[comp.dsp] sound data compression

garton@cunixa.cc.columbia.edu (Bradford Garton) (09/24/89)

In article <7814@microsoft.UUCP> brianw@microsoft.UUCP (Brian Willoughby) writes:
>Just by storing the *difference* between
>adjacent samples, and assuming that there are no impulses, a great
>savings in data can be achieved over storing 16 bit *absolute* values.

I've wondered about this before -- is this the technique known as
"delta modulation"?  I seem to recall some DACs made by dbx on the
market some years ago that employed such a scheme.  I gather one
of the problems was that errors would start being compounded.

Brad Garton
Columbia University Music Department
brad@woof.columbia.edu

ashok@atrp.mit.edu (Ashok C. Popat) (09/25/89)

In article <1900@cunixc.cc.columbia.edu> brad@woof.columbia.edu (Brad Garton) writes:
>In article <7814@microsoft.UUCP> brianw@microsoft.UUCP (Brian Willoughby) writes:
>>Just by storing the *difference* between
>>adjacent samples, and assuming that there are no impulses, a great
>>savings in data can be achieved over storing 16 bit *absolute* values.
>
>I've wondered about this before -- is this the technique known as
>"delta modulation"?

I think it is called "differential PCM" or "DPCM" (actually, it is a
special case of DPCM --- first-order DPCM with a unit prediction
coefficient).  The term "delta modulation" usually refers to the
special case of first-order DPCM in which the prediction error is
quantized with exactly one bit (i.e., two quantization levels).

>[...]                    I gather one
>of the problems was that errors would start being compounded.

The trick is to use the difference between the current sample and the
previous reconstructed sample (not the previous original sample).
This prevents the quantization error from building up (in the case of
error-free channels or media).

In general, the previous reconstructed sample is multiplied by a
"prediction coefficient" before the difference is computed.

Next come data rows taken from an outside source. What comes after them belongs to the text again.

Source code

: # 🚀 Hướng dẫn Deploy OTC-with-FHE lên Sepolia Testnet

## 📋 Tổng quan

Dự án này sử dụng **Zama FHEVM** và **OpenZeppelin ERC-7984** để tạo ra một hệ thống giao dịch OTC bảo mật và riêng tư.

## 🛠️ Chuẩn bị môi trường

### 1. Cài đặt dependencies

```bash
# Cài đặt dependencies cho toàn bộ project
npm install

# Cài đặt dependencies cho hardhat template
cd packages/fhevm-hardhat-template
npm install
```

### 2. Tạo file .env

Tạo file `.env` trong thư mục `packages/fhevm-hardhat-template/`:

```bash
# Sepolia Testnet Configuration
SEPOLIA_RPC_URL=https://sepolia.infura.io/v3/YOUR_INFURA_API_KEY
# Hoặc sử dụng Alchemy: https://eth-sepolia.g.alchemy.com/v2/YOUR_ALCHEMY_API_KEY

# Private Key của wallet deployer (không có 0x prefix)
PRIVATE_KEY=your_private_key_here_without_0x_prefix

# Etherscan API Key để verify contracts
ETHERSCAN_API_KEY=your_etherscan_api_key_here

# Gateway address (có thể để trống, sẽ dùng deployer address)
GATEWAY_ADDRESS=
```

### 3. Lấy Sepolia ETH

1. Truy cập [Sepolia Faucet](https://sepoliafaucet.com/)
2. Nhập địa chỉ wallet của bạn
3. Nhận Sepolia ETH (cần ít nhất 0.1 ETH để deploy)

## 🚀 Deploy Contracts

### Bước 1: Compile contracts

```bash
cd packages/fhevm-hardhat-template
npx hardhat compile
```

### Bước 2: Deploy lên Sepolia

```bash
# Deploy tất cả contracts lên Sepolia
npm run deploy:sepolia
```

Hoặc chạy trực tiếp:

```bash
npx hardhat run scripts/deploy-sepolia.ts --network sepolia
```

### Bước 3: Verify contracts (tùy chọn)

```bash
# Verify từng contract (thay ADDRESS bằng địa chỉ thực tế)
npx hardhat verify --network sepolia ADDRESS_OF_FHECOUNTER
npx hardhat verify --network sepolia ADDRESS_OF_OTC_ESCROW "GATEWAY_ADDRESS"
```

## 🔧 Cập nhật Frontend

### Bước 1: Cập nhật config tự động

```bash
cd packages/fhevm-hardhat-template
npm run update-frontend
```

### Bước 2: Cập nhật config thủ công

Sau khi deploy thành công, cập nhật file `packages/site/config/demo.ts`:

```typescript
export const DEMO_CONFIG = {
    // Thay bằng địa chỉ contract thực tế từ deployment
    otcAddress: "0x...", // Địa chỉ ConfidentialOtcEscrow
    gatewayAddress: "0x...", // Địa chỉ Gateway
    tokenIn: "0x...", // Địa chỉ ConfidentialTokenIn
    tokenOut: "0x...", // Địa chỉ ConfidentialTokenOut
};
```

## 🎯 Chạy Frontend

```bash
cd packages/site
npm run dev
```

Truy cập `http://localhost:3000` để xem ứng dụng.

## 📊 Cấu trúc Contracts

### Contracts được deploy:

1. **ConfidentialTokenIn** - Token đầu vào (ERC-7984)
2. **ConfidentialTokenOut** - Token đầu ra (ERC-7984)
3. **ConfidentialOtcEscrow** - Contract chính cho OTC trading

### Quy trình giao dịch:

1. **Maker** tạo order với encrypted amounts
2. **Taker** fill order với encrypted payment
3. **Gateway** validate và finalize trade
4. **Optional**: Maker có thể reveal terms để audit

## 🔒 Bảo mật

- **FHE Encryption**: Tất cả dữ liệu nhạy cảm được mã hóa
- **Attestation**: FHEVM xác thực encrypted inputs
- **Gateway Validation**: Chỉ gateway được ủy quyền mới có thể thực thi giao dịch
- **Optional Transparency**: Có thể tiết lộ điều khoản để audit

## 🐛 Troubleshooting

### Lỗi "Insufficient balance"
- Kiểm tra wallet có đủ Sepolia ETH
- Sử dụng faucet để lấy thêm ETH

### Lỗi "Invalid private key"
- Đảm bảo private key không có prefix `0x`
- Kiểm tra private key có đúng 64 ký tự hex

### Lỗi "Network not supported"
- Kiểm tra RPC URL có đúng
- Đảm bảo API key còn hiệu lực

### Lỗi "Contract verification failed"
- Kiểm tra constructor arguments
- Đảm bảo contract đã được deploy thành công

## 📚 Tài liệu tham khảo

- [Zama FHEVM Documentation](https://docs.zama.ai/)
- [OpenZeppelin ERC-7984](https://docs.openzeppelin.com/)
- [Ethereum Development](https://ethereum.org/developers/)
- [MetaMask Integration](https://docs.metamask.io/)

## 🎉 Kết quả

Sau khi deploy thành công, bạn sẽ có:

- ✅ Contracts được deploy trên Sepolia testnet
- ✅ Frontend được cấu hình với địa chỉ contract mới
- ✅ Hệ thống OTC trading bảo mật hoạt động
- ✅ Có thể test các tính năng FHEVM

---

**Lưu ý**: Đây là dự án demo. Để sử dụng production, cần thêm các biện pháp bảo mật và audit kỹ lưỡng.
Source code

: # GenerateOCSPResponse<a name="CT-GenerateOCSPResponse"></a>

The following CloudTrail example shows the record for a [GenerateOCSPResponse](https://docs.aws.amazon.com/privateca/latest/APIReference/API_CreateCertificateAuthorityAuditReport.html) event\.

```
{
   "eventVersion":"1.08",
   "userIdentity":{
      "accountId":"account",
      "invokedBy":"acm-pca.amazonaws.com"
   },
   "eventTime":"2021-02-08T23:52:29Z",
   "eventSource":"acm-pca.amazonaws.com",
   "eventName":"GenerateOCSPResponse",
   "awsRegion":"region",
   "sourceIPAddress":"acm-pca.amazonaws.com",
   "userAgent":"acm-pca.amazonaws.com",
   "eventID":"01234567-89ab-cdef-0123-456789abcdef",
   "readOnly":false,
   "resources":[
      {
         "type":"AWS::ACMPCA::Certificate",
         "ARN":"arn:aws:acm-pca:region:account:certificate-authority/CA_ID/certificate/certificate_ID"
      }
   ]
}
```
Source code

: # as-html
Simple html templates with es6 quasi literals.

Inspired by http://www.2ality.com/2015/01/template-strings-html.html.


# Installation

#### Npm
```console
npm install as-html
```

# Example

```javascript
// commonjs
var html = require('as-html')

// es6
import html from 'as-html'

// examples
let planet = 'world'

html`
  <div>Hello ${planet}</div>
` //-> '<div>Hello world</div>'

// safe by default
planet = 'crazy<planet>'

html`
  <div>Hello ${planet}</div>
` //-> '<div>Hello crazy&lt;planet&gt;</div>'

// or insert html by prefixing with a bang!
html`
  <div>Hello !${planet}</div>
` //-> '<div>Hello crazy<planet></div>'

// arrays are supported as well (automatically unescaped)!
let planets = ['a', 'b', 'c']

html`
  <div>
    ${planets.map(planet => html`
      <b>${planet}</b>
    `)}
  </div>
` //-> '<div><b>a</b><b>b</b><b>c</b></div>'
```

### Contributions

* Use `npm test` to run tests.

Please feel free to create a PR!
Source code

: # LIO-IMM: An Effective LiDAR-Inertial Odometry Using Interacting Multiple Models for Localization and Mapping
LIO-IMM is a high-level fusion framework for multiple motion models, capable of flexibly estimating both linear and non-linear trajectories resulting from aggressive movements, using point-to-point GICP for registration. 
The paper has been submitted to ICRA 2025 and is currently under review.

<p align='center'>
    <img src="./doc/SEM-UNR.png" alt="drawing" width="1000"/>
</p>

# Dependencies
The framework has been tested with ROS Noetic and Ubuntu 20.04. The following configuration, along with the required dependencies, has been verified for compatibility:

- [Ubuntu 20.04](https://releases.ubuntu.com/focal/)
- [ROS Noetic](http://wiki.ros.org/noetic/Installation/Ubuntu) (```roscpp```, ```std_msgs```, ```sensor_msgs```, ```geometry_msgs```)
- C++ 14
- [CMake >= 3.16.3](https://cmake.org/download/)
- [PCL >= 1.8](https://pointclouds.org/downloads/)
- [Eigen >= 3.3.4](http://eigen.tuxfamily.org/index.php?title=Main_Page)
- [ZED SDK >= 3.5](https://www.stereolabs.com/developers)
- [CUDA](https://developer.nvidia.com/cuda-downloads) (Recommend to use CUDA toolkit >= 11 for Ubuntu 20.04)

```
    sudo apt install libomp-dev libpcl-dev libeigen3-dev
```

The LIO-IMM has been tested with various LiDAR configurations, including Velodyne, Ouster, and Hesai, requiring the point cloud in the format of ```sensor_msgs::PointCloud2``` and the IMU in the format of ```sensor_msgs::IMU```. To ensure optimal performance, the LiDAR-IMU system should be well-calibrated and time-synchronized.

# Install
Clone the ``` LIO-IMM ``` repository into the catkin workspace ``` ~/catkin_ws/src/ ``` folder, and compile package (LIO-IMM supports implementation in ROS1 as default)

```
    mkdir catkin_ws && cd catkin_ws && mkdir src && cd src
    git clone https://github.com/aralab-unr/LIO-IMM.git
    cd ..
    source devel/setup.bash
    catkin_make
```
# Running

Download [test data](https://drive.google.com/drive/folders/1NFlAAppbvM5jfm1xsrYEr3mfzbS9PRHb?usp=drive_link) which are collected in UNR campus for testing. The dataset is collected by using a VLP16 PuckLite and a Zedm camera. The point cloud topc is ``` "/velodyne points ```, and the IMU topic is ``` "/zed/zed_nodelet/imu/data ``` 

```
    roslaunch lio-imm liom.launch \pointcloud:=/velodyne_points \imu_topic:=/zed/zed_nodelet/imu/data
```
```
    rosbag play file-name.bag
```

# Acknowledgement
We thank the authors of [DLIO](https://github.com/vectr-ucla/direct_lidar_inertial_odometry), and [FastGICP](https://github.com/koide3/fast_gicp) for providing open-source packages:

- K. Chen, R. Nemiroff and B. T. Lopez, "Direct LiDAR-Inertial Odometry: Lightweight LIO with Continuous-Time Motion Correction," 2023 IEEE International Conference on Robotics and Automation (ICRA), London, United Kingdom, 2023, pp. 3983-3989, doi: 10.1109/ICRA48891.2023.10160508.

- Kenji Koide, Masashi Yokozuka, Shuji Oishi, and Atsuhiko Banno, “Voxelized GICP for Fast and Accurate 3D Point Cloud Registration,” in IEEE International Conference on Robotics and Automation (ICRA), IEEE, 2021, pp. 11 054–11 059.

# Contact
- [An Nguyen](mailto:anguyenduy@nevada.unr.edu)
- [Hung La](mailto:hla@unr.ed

In the case of error-prone channels (or media), single bit-errors will
propagate over successive samples in DPCM.  For this reason, in
first-order DPCM, the prediction coefficient should be chosen to be
slightly less than unity, so that the decoding system will have its
pole lie strictly inside the unit circle.  This will allow the effects
of transmission/storage errors to die away.

Actually, there is another reason to choose a prediction coefficient
of less than unity.  It turns the a good approximation to the
coefficient value that minimizes overall mean-square error for
wide-sense stationary (WSS) processes is simply the value of the
autocorrelation at lag 1.  When 8000-Hz sampled speech is modeled as
WSS, this value is usually taken to be around 0.8.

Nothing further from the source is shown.